(Input)

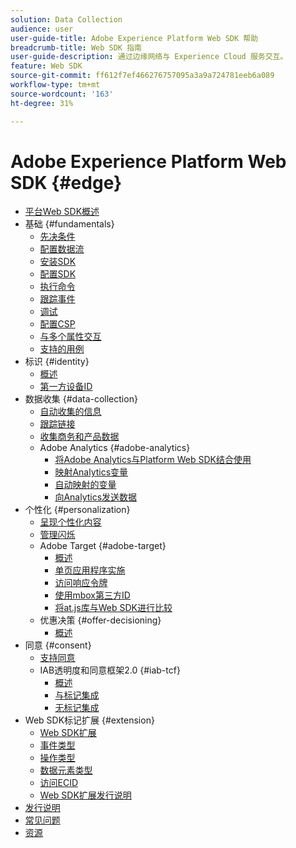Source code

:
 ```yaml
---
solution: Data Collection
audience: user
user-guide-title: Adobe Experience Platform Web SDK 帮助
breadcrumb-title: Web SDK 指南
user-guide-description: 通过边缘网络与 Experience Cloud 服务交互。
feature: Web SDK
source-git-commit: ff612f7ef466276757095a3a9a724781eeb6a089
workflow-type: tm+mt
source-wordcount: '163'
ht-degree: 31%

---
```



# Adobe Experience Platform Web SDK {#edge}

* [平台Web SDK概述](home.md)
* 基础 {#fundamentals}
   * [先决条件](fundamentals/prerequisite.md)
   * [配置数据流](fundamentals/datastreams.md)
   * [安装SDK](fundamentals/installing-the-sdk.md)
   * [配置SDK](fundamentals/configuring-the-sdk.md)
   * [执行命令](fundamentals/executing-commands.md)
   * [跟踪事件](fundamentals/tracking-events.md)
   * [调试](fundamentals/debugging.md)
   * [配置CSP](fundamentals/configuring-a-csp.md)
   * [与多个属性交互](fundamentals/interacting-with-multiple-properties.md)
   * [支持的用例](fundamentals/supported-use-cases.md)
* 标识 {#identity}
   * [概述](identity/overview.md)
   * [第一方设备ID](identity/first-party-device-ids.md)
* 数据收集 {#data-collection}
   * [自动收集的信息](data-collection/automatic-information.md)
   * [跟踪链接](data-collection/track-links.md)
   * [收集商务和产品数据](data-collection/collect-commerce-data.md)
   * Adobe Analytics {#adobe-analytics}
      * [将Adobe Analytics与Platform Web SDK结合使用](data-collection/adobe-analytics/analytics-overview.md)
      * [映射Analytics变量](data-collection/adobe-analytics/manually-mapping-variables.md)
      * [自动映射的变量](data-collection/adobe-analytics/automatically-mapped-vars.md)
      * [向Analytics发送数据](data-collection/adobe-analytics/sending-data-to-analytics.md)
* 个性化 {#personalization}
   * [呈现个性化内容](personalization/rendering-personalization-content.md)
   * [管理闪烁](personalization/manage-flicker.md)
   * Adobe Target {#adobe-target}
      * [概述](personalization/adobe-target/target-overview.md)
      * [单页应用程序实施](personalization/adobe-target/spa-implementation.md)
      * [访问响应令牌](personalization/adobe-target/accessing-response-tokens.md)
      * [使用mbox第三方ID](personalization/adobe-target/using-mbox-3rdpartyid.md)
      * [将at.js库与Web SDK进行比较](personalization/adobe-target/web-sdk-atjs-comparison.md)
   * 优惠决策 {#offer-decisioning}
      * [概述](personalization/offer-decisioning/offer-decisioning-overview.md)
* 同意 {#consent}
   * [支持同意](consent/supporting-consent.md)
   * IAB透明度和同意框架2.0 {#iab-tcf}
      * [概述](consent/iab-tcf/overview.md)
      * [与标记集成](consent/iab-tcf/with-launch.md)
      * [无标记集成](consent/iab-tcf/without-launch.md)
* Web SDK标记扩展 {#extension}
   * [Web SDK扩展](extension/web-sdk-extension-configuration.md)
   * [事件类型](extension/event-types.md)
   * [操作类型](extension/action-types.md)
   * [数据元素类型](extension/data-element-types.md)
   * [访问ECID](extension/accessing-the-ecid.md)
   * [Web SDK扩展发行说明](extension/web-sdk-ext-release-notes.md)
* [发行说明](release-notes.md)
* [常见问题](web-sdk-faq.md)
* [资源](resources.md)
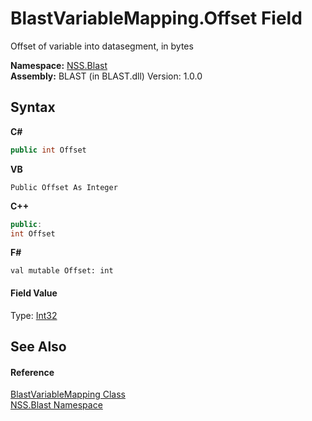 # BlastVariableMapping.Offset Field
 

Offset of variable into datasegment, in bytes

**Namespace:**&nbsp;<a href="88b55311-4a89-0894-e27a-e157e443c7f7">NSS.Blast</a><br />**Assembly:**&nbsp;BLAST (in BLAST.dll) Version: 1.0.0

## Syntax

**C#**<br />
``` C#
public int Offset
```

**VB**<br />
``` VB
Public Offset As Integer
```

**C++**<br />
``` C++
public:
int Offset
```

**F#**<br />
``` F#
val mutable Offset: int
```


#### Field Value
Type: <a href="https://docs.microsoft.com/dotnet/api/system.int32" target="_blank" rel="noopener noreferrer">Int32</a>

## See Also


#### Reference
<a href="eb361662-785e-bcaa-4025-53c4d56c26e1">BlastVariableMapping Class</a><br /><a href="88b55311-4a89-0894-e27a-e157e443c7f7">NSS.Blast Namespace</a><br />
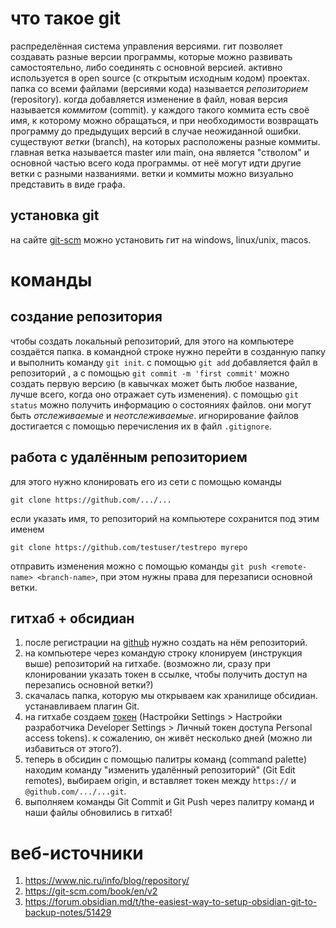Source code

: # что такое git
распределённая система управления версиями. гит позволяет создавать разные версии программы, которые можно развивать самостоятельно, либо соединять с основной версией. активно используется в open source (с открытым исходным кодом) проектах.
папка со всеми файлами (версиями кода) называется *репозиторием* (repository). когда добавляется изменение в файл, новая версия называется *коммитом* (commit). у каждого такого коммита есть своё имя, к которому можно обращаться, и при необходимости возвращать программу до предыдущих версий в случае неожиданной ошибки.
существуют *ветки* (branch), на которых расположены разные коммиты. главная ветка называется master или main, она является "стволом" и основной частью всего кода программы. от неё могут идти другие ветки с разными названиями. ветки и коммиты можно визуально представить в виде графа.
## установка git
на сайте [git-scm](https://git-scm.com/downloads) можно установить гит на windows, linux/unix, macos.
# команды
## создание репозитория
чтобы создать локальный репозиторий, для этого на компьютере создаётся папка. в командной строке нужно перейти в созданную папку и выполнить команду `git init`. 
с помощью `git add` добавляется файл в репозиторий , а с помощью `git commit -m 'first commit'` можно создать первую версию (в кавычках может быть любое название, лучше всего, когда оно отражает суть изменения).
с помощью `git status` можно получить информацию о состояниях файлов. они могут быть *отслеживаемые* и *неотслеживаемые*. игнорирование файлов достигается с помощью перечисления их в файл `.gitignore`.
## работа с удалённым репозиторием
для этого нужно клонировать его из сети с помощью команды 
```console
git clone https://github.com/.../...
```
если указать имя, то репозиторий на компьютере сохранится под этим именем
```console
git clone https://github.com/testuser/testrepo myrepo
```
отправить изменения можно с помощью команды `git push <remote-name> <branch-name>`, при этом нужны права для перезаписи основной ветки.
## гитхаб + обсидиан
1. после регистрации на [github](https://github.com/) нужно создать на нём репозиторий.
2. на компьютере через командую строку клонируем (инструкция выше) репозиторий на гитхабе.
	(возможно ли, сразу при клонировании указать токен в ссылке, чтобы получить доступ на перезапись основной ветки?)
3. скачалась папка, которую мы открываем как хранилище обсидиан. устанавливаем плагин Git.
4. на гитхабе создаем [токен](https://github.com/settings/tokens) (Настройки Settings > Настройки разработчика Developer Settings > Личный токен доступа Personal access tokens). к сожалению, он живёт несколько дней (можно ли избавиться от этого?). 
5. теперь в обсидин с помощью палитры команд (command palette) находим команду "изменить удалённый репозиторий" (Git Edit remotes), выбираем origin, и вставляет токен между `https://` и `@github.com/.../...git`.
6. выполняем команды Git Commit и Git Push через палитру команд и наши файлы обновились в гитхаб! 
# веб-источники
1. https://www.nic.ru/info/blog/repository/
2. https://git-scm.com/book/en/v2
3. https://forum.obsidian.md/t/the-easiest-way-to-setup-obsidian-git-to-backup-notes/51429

(End Input)

→ Required action:
Copy all lines above where "добавляется" is present.

→ Your response:
папка со всеми файлами (версиями кода) называется *репозиторием* (repository). когда добавляется изменение в файл, новая версия называется *коммитом* (commit). у каждого такого коммита есть своё имя, к которому можно обращаться, и при необходимости возвращать программу до предыдущих версий в случае неожиданной ошибки.
с помощью `git add` добавляется файл в репозиторий , а с помощью `git commit -m 'first commit'` можно создать первую версию (в кавычках может быть любое название, лучше всего, когда оно отражает суть изменения).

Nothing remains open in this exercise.